TUNIS, Tunisia — Tunisians voted Sunday in an election expected to grant President Kais Saied a second term, as his most prominent detractors, including one of the candidates challenging him, are in prison.
The 66-year-old president faces few obstacles to winning reelection, five years after riding anti-establishment backlash to a first term, and three after suspending parliament and rewriting the constitution giving the presidency more power.
The North African country's election is its third since protests led to the 2011 ouster of President Zine El Abidine Ben Ali — the first autocrat toppled in the Arab Spring uprisings that also overthrew leaders in Egypt, Libya and Yemen.
International observers praised the previous two contests as meeting democratic norms.

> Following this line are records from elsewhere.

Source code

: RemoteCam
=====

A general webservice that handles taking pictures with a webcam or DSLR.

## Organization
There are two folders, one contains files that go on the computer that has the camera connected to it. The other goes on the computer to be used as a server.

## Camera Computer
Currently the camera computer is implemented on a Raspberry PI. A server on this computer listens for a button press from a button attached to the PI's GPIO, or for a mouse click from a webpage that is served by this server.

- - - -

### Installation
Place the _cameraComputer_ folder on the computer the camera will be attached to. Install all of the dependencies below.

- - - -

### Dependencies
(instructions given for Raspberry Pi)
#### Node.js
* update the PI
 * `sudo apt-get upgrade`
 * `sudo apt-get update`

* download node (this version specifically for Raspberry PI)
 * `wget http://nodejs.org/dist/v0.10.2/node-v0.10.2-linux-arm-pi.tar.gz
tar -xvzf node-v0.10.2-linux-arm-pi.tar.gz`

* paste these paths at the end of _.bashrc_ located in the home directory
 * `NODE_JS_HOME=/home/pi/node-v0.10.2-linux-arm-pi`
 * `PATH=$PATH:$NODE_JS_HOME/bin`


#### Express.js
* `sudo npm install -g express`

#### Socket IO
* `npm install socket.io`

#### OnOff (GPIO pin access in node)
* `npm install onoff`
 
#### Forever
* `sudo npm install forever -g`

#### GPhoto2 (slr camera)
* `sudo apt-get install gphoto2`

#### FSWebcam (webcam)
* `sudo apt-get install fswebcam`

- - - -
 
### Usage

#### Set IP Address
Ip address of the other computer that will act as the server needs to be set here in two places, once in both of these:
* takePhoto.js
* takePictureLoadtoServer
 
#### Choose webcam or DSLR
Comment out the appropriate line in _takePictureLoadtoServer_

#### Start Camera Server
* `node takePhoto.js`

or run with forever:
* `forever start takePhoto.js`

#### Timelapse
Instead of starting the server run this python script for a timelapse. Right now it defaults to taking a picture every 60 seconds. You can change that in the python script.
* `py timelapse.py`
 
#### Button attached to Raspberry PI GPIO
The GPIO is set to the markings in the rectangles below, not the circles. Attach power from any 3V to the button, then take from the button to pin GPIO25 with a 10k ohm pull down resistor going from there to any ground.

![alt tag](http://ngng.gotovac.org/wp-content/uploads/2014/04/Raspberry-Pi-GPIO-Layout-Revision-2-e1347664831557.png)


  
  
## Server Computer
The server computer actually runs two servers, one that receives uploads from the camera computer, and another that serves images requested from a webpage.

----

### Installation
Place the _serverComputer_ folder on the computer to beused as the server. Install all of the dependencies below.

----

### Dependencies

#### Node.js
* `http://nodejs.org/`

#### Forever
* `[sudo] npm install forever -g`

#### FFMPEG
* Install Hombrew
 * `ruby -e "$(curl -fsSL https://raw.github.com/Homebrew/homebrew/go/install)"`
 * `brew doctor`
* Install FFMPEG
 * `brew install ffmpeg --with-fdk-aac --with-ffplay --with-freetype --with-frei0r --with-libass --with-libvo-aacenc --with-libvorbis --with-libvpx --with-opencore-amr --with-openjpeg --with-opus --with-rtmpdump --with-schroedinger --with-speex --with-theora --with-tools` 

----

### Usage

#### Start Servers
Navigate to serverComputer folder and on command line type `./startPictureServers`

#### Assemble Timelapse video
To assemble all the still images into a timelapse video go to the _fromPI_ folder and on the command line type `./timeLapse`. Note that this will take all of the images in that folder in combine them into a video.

However, a raft of arrests and actions taken by a Saied-appointed election authority have raised questions about whether this year's race is free and fair. And opposition parties have called for a boycott.
What's at stake?
Not long ago, Tunisia was hailed as the Arab Spring's only success story. As coups, counterrevolutions and civil wars convulsed the region, the North African nation enshrined a new democratic constitution and saw its leading civil society groups win the Nobel Peace Prize for brokering political compromise.
But its new leaders were unable to buoy its struggling economy and were plagued by political infighting and episodes of violence and terrorism.
Amid that backdrop, Saied, then 61 and a political outsider, won his first term in 2019. He advanced to a runoff promising to usher in a ''New Tunisia'' and hand more power to young people and local governments.